Sur un point, Madame sacrifia à l’esprit de la Régence, et fut en contradiction étrange avec elle-même. Elle s’était prise de grande amitié pour un fils naturel du Régent, et qu’il avait eu d’une danseuse de l’Opéra nommée Florence : il lui rappelait feu Monsieur, avec une plus belle taille. Bref, elle aimait fort ce jeune homme, qu’elle appelait son abbé de Saint-Albin, qui fut depuis archevêque de Cambrai, et lorsqu’il soutint sa thèse en Sorbonne (février 1718), elle y voulut assister en grande cérémonie, déclarant ainsi à la fois et honorant la naissance illégitime de cet enfant.
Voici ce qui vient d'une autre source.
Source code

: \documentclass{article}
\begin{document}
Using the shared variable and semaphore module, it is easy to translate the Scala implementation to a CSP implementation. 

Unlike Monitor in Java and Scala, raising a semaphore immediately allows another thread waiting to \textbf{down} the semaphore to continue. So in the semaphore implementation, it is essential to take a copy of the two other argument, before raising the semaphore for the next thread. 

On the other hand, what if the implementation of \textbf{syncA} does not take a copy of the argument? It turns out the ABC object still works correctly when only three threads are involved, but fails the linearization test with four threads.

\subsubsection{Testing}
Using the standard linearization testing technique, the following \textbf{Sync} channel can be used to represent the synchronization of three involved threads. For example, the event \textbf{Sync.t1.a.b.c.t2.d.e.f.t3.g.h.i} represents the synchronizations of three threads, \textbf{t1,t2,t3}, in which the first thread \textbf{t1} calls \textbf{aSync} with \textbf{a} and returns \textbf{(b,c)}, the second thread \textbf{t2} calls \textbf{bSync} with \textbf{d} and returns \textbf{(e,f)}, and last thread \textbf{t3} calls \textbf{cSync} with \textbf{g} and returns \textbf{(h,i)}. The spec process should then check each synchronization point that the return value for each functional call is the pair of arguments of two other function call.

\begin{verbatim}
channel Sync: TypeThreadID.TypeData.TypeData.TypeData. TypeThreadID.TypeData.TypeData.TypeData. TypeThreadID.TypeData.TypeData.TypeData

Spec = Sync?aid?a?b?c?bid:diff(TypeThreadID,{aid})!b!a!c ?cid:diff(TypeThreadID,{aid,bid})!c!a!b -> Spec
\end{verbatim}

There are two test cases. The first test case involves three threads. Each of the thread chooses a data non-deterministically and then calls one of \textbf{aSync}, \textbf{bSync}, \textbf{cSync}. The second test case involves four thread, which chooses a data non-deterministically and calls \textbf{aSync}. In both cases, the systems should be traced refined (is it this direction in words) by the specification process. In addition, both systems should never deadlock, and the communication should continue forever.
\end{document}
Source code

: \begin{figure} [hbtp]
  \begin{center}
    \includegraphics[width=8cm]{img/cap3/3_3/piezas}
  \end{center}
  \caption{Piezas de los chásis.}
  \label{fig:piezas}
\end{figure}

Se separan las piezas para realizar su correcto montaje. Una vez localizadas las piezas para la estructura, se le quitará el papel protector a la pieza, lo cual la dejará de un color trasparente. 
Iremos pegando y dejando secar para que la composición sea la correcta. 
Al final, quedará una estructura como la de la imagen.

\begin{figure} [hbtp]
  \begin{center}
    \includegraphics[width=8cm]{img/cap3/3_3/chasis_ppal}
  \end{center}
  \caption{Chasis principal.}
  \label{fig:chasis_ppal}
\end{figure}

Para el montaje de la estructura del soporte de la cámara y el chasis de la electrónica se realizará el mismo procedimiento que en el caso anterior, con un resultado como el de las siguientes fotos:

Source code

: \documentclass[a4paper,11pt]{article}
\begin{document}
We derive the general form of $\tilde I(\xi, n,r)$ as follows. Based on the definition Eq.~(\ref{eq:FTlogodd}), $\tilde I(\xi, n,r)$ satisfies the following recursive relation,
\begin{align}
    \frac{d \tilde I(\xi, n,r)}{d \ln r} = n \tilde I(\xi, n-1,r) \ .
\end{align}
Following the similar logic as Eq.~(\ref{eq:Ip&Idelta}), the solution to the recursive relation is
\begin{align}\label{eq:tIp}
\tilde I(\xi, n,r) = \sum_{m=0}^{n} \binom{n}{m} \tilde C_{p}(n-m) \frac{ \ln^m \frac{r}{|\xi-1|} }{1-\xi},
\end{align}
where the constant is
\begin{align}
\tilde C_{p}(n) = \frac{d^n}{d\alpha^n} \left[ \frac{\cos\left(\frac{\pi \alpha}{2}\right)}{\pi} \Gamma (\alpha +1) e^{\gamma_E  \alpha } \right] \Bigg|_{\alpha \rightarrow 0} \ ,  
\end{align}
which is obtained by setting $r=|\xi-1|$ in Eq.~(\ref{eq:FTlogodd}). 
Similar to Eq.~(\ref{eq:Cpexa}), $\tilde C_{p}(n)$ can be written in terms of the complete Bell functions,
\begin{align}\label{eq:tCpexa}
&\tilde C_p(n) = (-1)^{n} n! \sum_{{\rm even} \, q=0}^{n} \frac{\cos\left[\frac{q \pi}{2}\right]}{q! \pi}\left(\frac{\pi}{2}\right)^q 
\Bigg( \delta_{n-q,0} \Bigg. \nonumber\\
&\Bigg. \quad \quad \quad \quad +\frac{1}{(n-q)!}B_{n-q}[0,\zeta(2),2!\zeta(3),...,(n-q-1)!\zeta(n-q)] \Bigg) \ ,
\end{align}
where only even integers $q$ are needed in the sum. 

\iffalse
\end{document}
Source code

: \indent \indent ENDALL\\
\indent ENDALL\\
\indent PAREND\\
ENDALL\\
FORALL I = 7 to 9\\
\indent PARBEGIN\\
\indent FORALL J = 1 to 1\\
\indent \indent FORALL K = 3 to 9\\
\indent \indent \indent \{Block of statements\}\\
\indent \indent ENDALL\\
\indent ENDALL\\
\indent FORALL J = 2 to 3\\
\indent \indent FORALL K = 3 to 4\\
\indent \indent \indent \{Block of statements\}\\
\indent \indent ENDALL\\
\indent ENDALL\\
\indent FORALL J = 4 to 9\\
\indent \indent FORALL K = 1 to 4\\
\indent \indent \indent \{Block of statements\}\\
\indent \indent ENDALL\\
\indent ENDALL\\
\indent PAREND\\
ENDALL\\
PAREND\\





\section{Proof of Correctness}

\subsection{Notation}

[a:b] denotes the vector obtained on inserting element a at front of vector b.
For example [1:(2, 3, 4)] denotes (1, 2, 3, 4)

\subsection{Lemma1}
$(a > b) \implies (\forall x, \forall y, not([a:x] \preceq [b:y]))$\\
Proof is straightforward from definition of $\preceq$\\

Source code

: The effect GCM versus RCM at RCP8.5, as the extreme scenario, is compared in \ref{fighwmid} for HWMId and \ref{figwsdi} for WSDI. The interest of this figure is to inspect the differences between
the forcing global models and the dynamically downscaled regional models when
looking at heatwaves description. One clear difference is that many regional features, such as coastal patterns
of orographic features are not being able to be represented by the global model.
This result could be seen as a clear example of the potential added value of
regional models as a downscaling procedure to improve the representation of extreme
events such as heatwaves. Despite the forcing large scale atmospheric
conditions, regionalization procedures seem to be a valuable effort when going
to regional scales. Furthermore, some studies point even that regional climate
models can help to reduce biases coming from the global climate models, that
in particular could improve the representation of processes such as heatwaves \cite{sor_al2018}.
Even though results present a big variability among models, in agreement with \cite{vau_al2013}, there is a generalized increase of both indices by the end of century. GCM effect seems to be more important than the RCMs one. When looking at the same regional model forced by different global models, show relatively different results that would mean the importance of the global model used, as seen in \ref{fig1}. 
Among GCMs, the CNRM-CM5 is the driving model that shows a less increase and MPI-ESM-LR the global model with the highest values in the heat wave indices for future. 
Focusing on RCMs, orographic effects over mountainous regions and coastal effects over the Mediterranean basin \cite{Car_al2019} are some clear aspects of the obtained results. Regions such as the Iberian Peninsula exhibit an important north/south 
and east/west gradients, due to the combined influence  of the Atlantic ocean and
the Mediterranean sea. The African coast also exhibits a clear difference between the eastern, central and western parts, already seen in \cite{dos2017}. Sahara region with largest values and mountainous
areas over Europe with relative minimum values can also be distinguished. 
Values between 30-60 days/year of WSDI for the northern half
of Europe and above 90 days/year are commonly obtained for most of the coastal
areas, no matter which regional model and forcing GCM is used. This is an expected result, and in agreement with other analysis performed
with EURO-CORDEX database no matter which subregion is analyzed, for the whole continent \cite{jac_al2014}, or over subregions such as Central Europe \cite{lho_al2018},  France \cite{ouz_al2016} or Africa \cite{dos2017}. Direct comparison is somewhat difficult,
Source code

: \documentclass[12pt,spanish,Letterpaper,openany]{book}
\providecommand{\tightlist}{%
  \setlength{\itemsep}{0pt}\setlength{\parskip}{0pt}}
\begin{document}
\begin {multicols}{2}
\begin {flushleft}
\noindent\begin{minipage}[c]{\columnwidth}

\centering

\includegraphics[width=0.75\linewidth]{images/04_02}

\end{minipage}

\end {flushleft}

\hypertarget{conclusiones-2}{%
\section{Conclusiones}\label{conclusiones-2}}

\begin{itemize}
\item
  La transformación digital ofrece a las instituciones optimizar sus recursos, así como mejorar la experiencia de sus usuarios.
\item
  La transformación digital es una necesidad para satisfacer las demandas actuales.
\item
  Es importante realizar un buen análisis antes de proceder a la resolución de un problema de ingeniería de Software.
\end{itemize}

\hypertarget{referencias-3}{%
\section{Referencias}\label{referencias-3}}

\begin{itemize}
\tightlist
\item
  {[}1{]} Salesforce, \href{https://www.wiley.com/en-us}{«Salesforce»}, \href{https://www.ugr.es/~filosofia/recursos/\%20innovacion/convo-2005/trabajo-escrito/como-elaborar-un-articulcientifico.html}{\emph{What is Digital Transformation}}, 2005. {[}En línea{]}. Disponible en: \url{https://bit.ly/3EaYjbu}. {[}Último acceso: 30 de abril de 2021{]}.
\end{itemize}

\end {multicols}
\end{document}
Ce fut dans son genre une scène de régence à la Sorbonne. Madame manqua ce jour-là à tous ses principes d’orthodoxie sur les devoirs du rang et se laissa aller à sa fantaisie. — Je regrette également pour elle qu’elle ait écrit, bien avant la Régence, certaine lettre à l’électrice de Hanovre, et je me passerais très bien aussi de la réponse de cette dernière : ce sont tout simplement des grossièretés dignes du mardi gras. Si les princesses honnêtes femmes s’écrivaient de telles gaietés sans aucune vergogne, de quel droit reprenaient-elles les autres, celles qui cherchaient leur plaisir ailleurs et entendaient le carnaval autrement ? Je voudrais retrancher ces lettres du volume, auquel elles ne se rattachent en rien : il y a des recueils tout spéciaux où il convient de laisser ces sortes de choses.

Madame, âgée de soixante-dix ans, mourut à Saint-Cloud, le 8 décembre 1722, dix jours après sa fidèle amie la maréchale de Clérambault, et un an seulement avant son fils. Elle fut, d’après sa volonté dernière, portée à Saint-Denis sans pompe. Les obsèques furent célébrées le 13 février suivant (1723). Massillon, qu’elle avait connu et qu’elle aimait, eut à y prononcer l’oraison funèbre, qui fut trouvée belle. Le père Cathalan, jésuite, en prononça une à Laon le 18 mars, et elle nous a fourni quelques traits de caractère.

Telle qu’elle est, avec toutes ses crudités et ses contradictions sur ce fonds de vertu et d’honneur, Madame est un utile, un précieux et incomparable témoin de mœurs. Elle donne la main à Saint-Simon et à Dangeau, plus près de l’un que de l’autre. Elle a du cœur ; ne lui demandez pas l’agrément, mais dites : Il manquerait à cette cour une figure et une parole des plus originales si elle n’y était pas. Arrivée à Versailles au moment où l’astre de La Vallière déclinait et s’éclipsait, ayant vu les dernières années brillantes, elle entre peu dans cet ordre délicat et qui était fait pour flatter l’imagination : mais sans y entendre finesse, et tout uniment par sa franchise, elle nous découvre à nu la seconde partie du règne sous son aspect humain et très humain, naturel, et, pour tout dire, matériel. Elle dépouille ce grand siècle de l’idéal, elle l’en dépouille trop ; elle irait presque jusqu’à le dégrader si l’on n’écoutait qu’elle. À mesure qu’on avance, et tandis que la délicatesse et la pureté des manières ou du langage se retirent de plus en plus dans le coin de Mme de Maintenon et vont par moments chercher un refuge à Saint-Cyr, Madame se tient à part à Saint-Cloud, puis encore à part au Palais-Royal, et de là, soit sur la fin de Louis XIV, soit sous la Régence, elle fait, la lance en arrêt, la plume sur l’oreille, de fréquentes et vaillantes sorties dans ce style brusque qui est à elle, qui a de la barbe au menton, de qui l’on ne sait trop, quand on l’a traduit de l’allemand en français, s’il tient de Luther ou de Rabelais, et qui en tout est certainement l’opposé de la langue des Caylus.